Among the entries below, find the lines with the word "Backward" and copy them.

*RECORDS SUPPLIED:*
# # # # #

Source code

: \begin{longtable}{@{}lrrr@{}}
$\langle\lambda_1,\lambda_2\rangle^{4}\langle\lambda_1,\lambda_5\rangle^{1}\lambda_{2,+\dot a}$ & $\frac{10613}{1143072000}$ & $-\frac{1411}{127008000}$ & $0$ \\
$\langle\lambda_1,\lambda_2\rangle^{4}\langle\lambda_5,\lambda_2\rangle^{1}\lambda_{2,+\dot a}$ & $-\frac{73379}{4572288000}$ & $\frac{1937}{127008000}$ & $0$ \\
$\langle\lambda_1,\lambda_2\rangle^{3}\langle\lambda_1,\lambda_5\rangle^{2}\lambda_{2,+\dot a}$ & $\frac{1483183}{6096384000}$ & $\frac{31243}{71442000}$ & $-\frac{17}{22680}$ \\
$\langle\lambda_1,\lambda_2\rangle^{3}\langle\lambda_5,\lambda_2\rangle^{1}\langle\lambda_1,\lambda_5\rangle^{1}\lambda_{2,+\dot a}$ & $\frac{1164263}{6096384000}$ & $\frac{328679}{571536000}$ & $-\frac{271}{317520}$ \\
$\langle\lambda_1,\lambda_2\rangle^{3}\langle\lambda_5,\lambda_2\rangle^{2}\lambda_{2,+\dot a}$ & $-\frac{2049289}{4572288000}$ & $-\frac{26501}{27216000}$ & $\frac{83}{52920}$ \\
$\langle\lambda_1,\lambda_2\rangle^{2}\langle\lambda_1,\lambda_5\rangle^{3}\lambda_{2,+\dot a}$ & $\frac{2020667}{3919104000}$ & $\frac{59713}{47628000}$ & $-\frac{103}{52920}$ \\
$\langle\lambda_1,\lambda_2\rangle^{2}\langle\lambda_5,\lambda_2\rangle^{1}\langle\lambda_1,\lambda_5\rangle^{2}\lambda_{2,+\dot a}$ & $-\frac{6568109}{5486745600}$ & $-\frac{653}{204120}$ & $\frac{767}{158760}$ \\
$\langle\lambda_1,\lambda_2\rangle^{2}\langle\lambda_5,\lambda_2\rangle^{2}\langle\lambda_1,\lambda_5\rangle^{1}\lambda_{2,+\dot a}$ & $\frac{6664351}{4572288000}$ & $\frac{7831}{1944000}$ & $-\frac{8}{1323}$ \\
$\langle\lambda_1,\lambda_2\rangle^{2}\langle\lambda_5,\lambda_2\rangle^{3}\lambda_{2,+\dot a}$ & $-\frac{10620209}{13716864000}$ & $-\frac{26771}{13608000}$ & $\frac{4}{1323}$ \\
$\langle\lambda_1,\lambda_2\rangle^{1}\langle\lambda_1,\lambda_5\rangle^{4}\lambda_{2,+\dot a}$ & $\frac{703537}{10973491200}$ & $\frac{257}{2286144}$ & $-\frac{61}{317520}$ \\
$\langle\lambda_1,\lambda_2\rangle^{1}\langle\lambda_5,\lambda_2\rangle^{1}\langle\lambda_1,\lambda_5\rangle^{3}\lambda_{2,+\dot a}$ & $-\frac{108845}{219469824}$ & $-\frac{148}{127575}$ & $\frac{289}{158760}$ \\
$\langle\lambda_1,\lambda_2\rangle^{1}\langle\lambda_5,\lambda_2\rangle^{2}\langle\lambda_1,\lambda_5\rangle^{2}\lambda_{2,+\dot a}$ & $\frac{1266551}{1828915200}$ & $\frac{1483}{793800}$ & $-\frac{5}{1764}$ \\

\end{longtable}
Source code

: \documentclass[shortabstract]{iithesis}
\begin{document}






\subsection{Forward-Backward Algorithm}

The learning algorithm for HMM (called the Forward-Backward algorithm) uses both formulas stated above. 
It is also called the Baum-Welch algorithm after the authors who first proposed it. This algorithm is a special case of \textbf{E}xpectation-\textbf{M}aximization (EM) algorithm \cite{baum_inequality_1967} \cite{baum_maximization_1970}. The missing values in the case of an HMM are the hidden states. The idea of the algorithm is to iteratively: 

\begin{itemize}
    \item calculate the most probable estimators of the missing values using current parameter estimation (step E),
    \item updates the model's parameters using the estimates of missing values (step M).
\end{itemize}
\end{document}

# # # # #

*RESULT OF THE TASK:*
\subsection{Forward-Backward Algorithm}
The learning algorithm for HMM (called the Forward-Backward algorithm) uses both formulas stated above. 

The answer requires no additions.